Muslim plans to broadcast a loudspeaker call to prayer from a city centre mosque have been attacked by local residents who say it would turn the area into a "Muslim ghetto".
Dozens of people packed out a council meeting to express their concerns over the plans for a two-minute long call to prayer to be issued three times a day, saying that it could drown out the traditional sound of church bells.
But a spokesman for the Central Mosque said that Muslims also have the right to summon worshippers.
Dr Mark Huckster, who lives in Stanton Road and works at East Oxford hospice Helen House, told the Oxford Mail: "The proposal to issue a prayer call is very un-neighbourly, especially in a crowded urban space such as Oxford.
"I have lived in the Middle East and a prayer call has a very different feel to church bells and I personally found the noise extremely unpleasant, rather disturbing and very alien to the western mindset."
He added: "If an evangelical Christian preacher proposed issuing sermons three times a day at full volume there would be an outcry.

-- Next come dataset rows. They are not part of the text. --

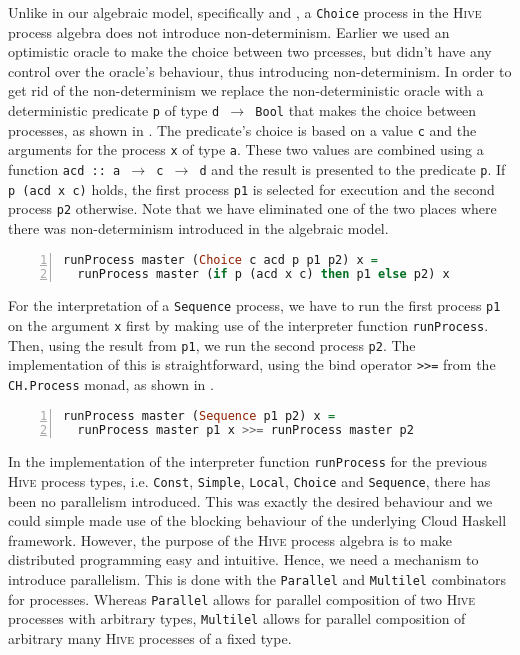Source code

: Unlike in our algebraic model, specifically  and , a \texttt{Choice} process in the \textsc{Hive} process algebra does not introduce non-determinism. Earlier we used an optimistic oracle to make the choice between two prcesses, but didn't have any control over the oracle's behaviour, thus introducing non-determinism. In order to get rid of the non-determinism we replace the non-deterministic oracle with a deterministic predicate \texttt{p} of type \texttt{d $\to$ Bool} that makes the choice between processes, as shown in . The predicate's choice is based on a value \texttt{c} and the arguments for the process \texttt{x} of type \texttt{a}. These two values are combined using a function \texttt{acd :: a $\to$ c $\to$ d} and the result is presented to the predicate \texttt{p}. If \texttt{p (acd x c)} holds, the first process \texttt{p1} is selected for execution and the second process \texttt{p2} otherwise. Note that we have eliminated one of the two places where there was non-determinism introduced in the algebraic model.  %
\begin{lstlisting}[language=Haskell,caption=Implementation of the interpreter for \texttt{Choice} processes.,label=lst:runprocess_choice,numbers=left,frame=bt]
runProcess master (Choice c acd p p1 p2) x =
  runProcess master (if p (acd x c) then p1 else p2) x
\end{lstlisting}

For the interpretation of a \texttt{Sequence} process, we have to run the first process \texttt{p1} on the argument \texttt{x} first by making use of the interpreter function \texttt{runProcess}. Then, using the result from \texttt{p1}, we run the second process \texttt{p2}. The implementation of this is straightforward, using the bind operator \texttt{>}\texttt{>=} from the \texttt{CH.Process} monad, as shown in .
\begin{lstlisting}[language=Haskell,caption=Implementation of the interpreter for \texttt{Sequence} processes.,label=lst:runprocess_sequence,numbers=left,frame=bt]
runProcess master (Sequence p1 p2) x =
  runProcess master p1 x >>= runProcess master p2
\end{lstlisting}

In the implementation of the interpreter function \texttt{runProcess} for the previous \textsc{Hive} process types, i.e. \texttt{Const}, \texttt{Simple}, \texttt{Local}, \texttt{Choice} and \texttt{Sequence}, there has been no parallelism introduced. This was exactly the desired behaviour and we could simple made use of the blocking behaviour of the underlying \textsf{Cloud Haskell} framework. However, the purpose of the \textsc{Hive} process algebra is to make distributed programming easy and intuitive. Hence, we need a mechanism to introduce parallelism. This is done with the \texttt{Parallel} and \texttt{Multilel} combinators for processes. Whereas \texttt{Parallel} allows for parallel composition of two \textsc{Hive} processes with arbitrary types, \texttt{Multilel} allows for parallel composition of arbitrary many \textsc{Hive} processes of a fixed type.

"There could be a sense of ghettoisation of East Oxford. Cowley Road would have a Muslim flavour and could become a Muslim ghetto which is contrary to what we want in a multicultural society."
Dr Huckster was among six residents speaking in opposition to the plans, revealed in the Oxford Mail in November.

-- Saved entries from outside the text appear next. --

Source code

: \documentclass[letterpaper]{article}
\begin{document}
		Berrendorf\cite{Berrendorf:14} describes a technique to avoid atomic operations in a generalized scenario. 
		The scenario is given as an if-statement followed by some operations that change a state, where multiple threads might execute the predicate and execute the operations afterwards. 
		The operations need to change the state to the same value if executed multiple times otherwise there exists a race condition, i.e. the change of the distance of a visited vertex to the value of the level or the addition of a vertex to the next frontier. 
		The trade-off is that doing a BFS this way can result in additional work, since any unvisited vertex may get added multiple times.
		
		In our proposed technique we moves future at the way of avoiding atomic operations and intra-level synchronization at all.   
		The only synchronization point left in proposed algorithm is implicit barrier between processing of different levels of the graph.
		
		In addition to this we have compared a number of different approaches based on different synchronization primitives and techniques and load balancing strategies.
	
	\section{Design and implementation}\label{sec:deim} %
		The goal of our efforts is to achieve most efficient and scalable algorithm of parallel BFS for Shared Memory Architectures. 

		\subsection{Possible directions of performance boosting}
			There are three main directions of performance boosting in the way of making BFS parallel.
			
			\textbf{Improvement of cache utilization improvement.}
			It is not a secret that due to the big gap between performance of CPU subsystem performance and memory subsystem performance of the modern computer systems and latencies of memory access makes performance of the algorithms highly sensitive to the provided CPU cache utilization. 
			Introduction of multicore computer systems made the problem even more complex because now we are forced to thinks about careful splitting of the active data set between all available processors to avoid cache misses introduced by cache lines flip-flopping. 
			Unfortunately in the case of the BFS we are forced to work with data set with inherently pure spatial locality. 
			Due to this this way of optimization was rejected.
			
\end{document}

Allan Chapman, who lives in East Oxford, said: "We are concerned with civil liberties and civil peace and the right to be able to live in our own space.
"I do not want preaching at. It is not the tradition of this country or the tradition I subscribe to.

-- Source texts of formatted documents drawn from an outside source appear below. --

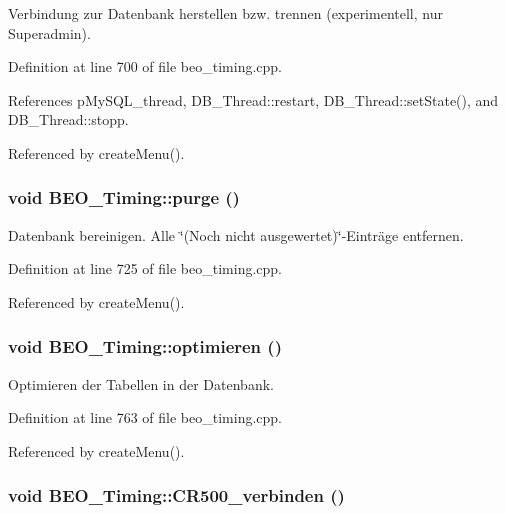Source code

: Verbindung zur Datenbank herstellen bzw. trennen (experimentell, nur Superadmin). 



Definition at line 700 of file beo\_\-timing.cpp.

References pMySQL\_\-thread, DB\_\-Thread::restart, DB\_\-Thread::setState(), and DB\_\-Thread::stopp.

Referenced by createMenu().\hypertarget{class_b_e_o___timing_0736e099c5aa29e7169d74b5cd7da2d7}{
\subsubsection[purge]{\setlength{\rightskip}{0pt plus 5cm}void BEO\_\-Timing::purge ()}}
\label{class_b_e_o___timing_0736e099c5aa29e7169d74b5cd7da2d7}


Datenbank bereinigen. Alle \char`\"{}(Noch nicht ausgewertet)\char`\"{}-Einträge entfernen. 



Definition at line 725 of file beo\_\-timing.cpp.

Referenced by createMenu().\hypertarget{class_b_e_o___timing_85d0de732b79a53566feb1eb636c2886}{
\subsubsection[optimieren]{\setlength{\rightskip}{0pt plus 5cm}void BEO\_\-Timing::optimieren ()}}
\label{class_b_e_o___timing_85d0de732b79a53566feb1eb636c2886}


Optimieren der Tabellen in der Datenbank. 



Definition at line 763 of file beo\_\-timing.cpp.

Referenced by createMenu().\hypertarget{class_b_e_o___timing_6d5901b04efdce11f441205714385160}{
\subsubsection[CR500\_\-verbinden]{\setlength{\rightskip}{0pt plus 5cm}void BEO\_\-Timing::CR500\_\-verbinden ()}}
\label{class_b_e_o___timing_6d5901b04efdce11f441205714385160}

"I find this totally, utterly unacceptable and I plan to do whatever I can to stop it."
David Hutcheson, of East Avenue, said: "I'm very happy for people to practice their own religion but very unhappy about the thought of having a loudspeaker broadcasting any messages into my private space."
After the meeting, Sardar Rana, a spokesman for the Central Mosque, said he would be happy to clarify any issues and invited anyone to come to the mosque so he could satisfy their concerns.
He said: "The call is going on in so many places in the UK, and we must get the same right as everybody else.
"When they ring the bells in church, we respect it but that is also a call to prayer.
"We don't want to do anything that will disturb the people or upset the people."